[PROBLEM DESCRIPTION] If a line in the listing carries the word "fichier", return a copy of that line.
== Segment start ==
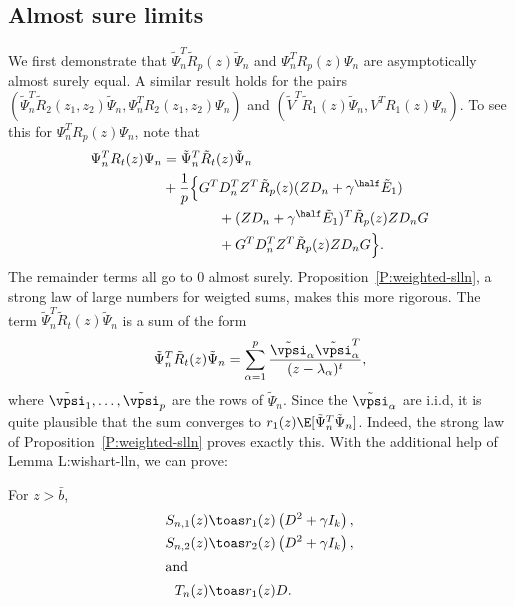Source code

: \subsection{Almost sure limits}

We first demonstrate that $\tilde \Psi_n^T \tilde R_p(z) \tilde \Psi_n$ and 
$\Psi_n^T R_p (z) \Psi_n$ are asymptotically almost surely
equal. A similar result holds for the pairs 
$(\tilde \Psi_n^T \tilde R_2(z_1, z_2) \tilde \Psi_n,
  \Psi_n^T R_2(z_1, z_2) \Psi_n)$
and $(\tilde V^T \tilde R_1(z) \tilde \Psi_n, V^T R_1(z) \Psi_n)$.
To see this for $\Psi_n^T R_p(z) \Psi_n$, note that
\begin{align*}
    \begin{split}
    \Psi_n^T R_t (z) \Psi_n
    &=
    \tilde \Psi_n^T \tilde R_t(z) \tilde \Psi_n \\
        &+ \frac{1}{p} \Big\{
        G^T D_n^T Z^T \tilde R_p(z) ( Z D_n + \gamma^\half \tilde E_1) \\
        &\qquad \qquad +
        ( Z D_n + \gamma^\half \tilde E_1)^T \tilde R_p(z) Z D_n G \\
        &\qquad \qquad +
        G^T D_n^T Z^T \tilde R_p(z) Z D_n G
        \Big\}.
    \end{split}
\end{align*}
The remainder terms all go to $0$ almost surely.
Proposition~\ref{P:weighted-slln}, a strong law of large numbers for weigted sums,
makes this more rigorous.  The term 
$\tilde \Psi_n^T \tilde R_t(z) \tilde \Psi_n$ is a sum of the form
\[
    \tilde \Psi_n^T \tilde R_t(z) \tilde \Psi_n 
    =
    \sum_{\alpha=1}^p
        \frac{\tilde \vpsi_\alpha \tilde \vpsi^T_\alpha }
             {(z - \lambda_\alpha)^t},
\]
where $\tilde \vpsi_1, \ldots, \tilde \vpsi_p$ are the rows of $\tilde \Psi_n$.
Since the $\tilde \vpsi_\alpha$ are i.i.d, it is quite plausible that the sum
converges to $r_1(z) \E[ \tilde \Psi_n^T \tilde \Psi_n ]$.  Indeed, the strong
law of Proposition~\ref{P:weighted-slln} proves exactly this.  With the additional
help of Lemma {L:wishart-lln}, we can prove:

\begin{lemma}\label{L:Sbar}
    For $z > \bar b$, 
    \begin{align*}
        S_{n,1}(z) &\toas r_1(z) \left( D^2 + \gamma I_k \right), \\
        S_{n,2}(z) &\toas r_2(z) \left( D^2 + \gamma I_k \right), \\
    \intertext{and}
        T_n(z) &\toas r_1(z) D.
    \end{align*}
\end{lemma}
== Segment end ==
== Segment start ==
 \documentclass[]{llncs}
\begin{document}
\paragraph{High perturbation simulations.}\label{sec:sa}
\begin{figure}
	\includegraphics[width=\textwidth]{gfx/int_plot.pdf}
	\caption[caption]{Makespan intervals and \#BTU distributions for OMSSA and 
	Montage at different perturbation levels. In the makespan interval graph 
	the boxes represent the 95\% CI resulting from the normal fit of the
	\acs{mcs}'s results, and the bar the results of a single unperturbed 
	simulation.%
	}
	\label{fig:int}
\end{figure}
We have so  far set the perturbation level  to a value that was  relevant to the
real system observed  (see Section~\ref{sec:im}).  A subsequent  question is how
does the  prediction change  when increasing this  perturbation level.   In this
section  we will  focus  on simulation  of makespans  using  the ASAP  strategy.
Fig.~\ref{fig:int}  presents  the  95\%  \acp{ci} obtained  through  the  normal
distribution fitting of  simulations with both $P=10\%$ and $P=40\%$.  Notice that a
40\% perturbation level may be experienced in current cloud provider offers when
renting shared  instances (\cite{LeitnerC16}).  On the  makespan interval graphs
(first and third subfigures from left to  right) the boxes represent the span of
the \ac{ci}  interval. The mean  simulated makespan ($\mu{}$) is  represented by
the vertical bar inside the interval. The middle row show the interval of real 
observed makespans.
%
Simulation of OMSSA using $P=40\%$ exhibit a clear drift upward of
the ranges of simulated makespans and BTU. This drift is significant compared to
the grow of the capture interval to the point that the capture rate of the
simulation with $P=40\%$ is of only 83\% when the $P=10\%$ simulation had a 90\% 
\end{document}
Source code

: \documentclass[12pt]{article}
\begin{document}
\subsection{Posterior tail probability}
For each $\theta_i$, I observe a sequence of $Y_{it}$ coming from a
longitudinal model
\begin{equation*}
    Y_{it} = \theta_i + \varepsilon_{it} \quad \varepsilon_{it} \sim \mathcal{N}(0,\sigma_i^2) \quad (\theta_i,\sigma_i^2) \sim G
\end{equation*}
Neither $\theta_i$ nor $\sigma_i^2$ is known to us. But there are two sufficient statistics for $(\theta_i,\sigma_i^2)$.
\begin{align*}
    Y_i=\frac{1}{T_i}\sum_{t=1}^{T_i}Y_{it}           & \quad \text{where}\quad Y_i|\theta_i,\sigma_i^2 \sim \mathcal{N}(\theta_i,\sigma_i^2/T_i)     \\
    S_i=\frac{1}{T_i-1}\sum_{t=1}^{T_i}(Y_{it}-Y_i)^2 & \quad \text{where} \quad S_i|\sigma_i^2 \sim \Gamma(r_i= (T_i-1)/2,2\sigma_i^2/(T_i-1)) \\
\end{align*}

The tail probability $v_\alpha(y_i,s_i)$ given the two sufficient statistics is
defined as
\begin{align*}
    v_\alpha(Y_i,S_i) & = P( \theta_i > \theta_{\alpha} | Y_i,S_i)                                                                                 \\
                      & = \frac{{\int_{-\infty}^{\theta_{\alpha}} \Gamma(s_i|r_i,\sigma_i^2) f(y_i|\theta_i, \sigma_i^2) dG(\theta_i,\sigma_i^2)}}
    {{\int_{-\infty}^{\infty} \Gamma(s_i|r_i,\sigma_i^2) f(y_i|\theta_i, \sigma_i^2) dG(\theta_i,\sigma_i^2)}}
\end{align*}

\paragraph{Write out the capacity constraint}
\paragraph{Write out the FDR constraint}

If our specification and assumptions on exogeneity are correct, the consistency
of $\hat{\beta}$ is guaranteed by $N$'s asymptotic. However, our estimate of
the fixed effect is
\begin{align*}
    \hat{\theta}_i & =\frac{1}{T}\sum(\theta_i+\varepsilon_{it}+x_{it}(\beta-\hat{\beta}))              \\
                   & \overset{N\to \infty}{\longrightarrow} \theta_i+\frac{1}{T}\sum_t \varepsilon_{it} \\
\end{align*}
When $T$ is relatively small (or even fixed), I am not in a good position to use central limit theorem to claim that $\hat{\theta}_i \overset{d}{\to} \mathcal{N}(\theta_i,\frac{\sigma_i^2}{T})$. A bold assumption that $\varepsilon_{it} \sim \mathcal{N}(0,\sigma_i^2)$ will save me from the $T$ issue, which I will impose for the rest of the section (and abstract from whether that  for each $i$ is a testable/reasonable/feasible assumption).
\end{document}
== Segment end ==
== Segment start ==
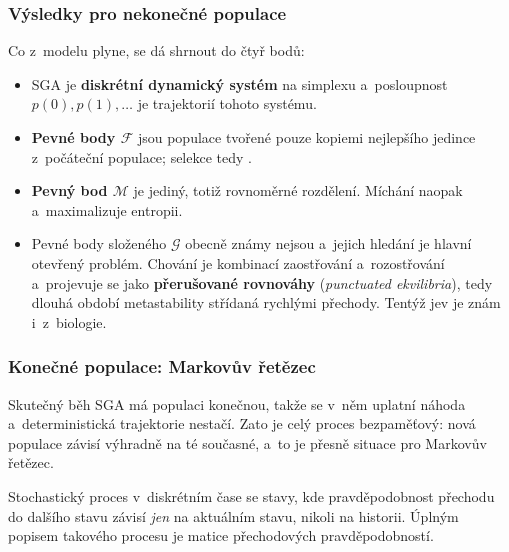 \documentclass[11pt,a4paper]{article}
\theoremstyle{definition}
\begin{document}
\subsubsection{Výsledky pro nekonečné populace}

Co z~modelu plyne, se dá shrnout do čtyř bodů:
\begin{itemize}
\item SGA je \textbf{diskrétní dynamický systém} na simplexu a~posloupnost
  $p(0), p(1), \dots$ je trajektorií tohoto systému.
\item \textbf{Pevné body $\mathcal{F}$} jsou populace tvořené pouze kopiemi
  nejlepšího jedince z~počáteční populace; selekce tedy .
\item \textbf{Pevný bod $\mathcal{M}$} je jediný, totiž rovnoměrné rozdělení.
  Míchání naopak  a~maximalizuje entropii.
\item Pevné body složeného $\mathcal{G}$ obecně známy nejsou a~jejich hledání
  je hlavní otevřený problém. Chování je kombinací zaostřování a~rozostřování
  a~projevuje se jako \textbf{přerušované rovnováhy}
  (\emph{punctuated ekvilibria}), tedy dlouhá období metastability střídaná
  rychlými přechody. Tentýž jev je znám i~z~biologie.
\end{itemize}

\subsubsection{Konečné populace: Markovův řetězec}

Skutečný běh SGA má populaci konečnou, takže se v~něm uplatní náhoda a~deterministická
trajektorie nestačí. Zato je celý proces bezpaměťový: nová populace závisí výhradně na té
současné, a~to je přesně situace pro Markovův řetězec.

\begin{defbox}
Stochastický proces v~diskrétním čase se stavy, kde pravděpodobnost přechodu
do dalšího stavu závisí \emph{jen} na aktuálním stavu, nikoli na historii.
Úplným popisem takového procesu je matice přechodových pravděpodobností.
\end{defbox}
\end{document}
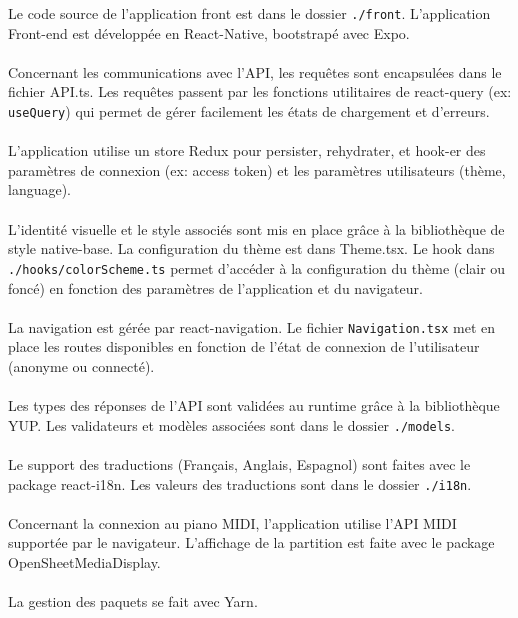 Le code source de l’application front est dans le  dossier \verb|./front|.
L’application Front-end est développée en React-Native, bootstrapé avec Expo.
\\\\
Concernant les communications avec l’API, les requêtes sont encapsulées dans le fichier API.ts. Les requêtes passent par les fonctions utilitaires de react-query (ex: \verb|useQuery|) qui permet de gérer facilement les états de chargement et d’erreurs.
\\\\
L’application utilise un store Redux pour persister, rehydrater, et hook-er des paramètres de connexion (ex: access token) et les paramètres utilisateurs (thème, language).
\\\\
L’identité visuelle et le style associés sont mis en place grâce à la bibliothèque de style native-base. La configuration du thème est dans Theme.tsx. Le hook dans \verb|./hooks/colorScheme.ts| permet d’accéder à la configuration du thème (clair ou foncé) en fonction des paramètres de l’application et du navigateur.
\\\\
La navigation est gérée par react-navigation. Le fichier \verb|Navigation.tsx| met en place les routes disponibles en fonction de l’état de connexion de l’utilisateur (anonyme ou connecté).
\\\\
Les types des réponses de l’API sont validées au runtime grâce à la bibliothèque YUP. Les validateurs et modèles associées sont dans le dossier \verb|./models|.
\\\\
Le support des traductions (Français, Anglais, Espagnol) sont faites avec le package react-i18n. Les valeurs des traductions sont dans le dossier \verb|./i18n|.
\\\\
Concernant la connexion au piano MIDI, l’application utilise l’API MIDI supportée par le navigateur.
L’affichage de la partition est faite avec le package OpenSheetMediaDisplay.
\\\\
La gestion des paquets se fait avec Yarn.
== Segment end ==
[ANSWER]
Concernant les communications avec l’API, les requêtes sont encapsulées dans le fichier API.ts. Les requêtes passent par les fonctions utilitaires de react-query (ex: \verb|useQuery|) qui permet de gérer facilement les états de chargement et d’erreurs.
La navigation est gérée par react-navigation. Le fichier \verb|Navigation.tsx| met en place les routes disponibles en fonction de l’état de connexion de l’utilisateur (anonyme ou connecté).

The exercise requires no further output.